Age related Macular degeneration (AMD) is a leading cause of vision loss. It is a major health issue as our population ages and is eager to maintain independence. Preserving central vision allows us to drive and read our mail. Macular degeneration is referred to as dry or wet based on your physicians clinical findings.
Dry macular degeneration is characterized by a progressive thinning and atrophy of the macular region that results in poor central vision. Patients often describe a slow decline of vision with complaints of worsening contrast vision and the need for better lighting. You can think of it as “thread bare “ areas near the central vision that slowly expand leading to larger zones where there is no retina to receive the focused image. This only involves the central retina, or macula, and patients maintain peripheral vision. There is no bleeding or leakage of fluid into the retina.
Wet Age-Related Macular Degeneration
Wet age related macular degeneration, however, does involve bleeding and leakage of fluid into the central retina. This may occur relatively sudden and seemingly without warning. Common symptoms can include: sudden distortion of images or straight lines, a central gray or dark area, or just blurred vision. Early symptoms can be missed as we rarely check each eye individually and one eye may have problems while the other eye allows normal function. The bleeding and leakage of fluid associated with wet macular degeneration is the result of abnormal new vessels growing in the macular region. These new vessels tend to be fragile and may break and bleed without any action on your part.
As we age and become at risk for vascular events, prophylactic aspirin (ASA) has almost become a standard of care. This attempt to prevent clotting and its associated morbidities are obviously at odds with the goals of our wet macular degeneration patients. Many studies have looked at the association between ASA and wet AMDwith respect to causation and prognosis. It is a complex question as vascular disease is more common in patients with macular degeneration and smoking is an independent risk factor for both conditions.
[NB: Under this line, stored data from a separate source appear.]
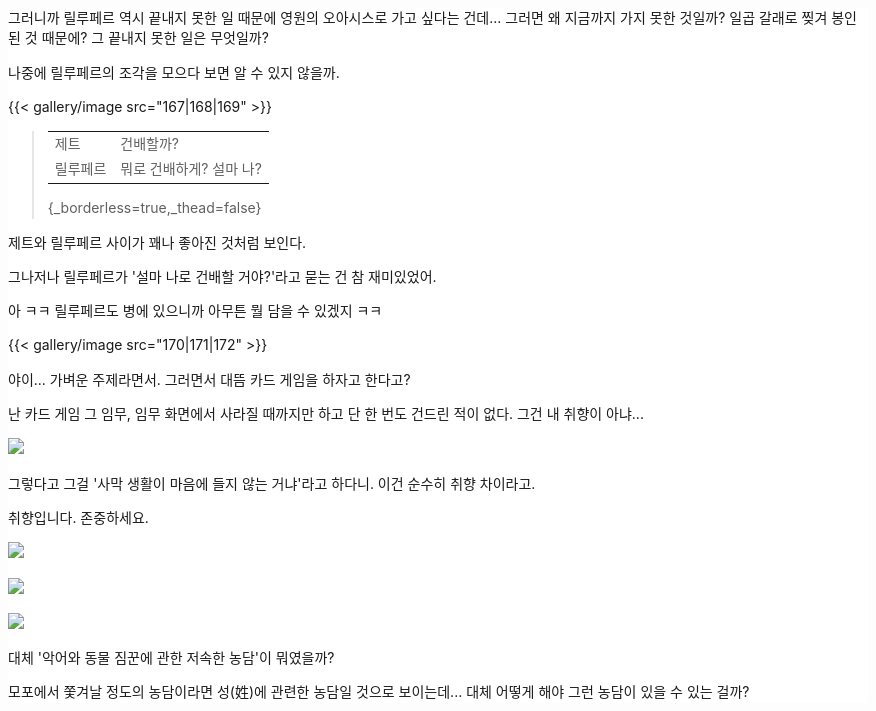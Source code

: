 그러니까 릴루페르 역시 끝내지 못한 일 때문에 영원의 오아시스로 가고 싶다는 건데... 그러면 왜 지금까지 가지 못한 것일까? 일곱 갈래로 찢겨 봉인된 것 때문에? 그 끝내지 못한 일은 무엇일까?

나중에 릴루페르의 조각을 모으다 보면 알 수 있지 않을까.

{{< gallery/image src="167|168|169" >}}

> | | |
> |:--|:--|
> | 제트 | 건배할까? |
> | 릴루페르 | 뭐로 건배하게? 설마 나? |
> {_borderless=true,_thead=false}

제트와 릴루페르 사이가 꽤나 좋아진 것처럼 보인다.

그나저나 릴루페르가 '설마 나로 건배할 거야?'라고 묻는 건 참 재미있었어.

아 ㅋㅋ 릴루페르도 병에 있으니까 아무튼 뭘 담을 수 있겠지 ㅋㅋ

{{< gallery/image src="170|171|172" >}}

야이... 가벼운 주제라면서. 그러면서 대뜸 카드 게임을 하자고 한다고?

난 카드 게임 그 임무, 임무 화면에서 사라질 때까지만 하고 단 한 번도 건드린 적이 없다. 그건 내 취향이 아냐...

![](173.webp)

그렇다고 그걸 '사막 생활이 마음에 들지 않는 거냐'라고 하다니. 이건 순수히 취향 차이라고.

취향입니다. 존중하세요.

![](174.webp)

![](175.webp)

![](176.webp)

대체 '악어와 동물 짐꾼에 관한 저속한 농담'이 뭐였을까?

모포에서 쫓겨날 정도의 농담이라면 성(姓)에 관련한 농담일 것으로 보이는데... 대체 어떻게 해야 그런 농담이 있을 수 있는 걸까?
In January 2012 The European Eye (EUREYE) Study reported on the association of ASA and AMD, as determined by questionnaire, within a group of 4700 patients. There was a variable use of ASA and of AMD severity among the participants and they showed that “frequent aspirin use was associated with early and wet late AMD” and the odds were greater with increasing frequency of ASA use. This cross sectional study did not determine causation but only says there may be a link. Obviously, each patients use of ASA or any other supplement must be evaluated on an individual basis but a practical assessment would be that prevention of stroke or heart attack with ASA use will outweigh any concern of ASA causing macular degeneration. The benefit of a healthy diet in green leafy vegetables and smoking cessation far outweigh any concerns associated with aspirin use.
For those patients with newly diagnosed wet AMD and active bleeding, it is reasonable to discuss a change in anticoagulant therapy for the short term. Drugs like Plavix, Coumadin, Pradaxa, and aspirin can exacerbate the bleeding with wet AMD in the short term. Fortunately, the new injection therapies cause regression of the offending new vessels and thereby dramatically reduce the risk of bleeding after a few injections.
Another common association and concern is whether a cataract eye operations cause macular degeneration to advance. There are over 3,000,000 cataract surgeries performed each year in the U.S. and many studies have explored this relationship. In November 2009, The Age-Related Eye Disease Study Report No. 27 reviewed 1939 eyes that had cataract surgery while enrolled in the national trial that evaluated antioxidants and minerals in macular degeneration. Each group showed a gain in vision but there was a declining benefit with more advanced pre-existing AMD. The benefit ranged from a gain of more than 8 letters in the group without AMD to only 2 letters gained in the advance AMD group.
In November 2012 the Australian Cataract Surgery and Age-related Macular Degeneration (CSAMD) study reported on the possible association between cataract surgery and the progression of AMD. This study used a fellow eye comparison so that it only included patients who had cataract surgery in one eye and left the other cataract alone for two years. Cataract operations were performed in 1851 patients and 71% had 36 months of follow up. The study showed no increased risk of early AMD or late AMD. There was a slight increase in retinal pigmentary changes in the operated group but the significance is yet to be determined.
Macular degeneration is a complex disease with many contributing factors including genetics, diet, smoking, and exercise patterns. Each study sheds a little more light on the subject but often leaves us with more questions. We believe it is safe to conclude the following:
- A diet that contains green leafy vegetables and fresh fruits is recommended. Vitamin supplementation with an AREDS approved vitamin is advised for patients with intermediate or advanced macular degeneration in one eye.
- It is reasonable to use aspirin on a daily basis but the patient’s eye care specialist should be aware of use of any anticoagulants for other medical conditions.
- Cataract surgery is safe in patients with macular degeneration but it is reasonable to evaluate with a retinal scan or have a retinal consultation before surgery if there is any doubt about the role of AMD in a patient’s vision loss.
- Tobacco cessation is necessary and cessation counseling should be provided.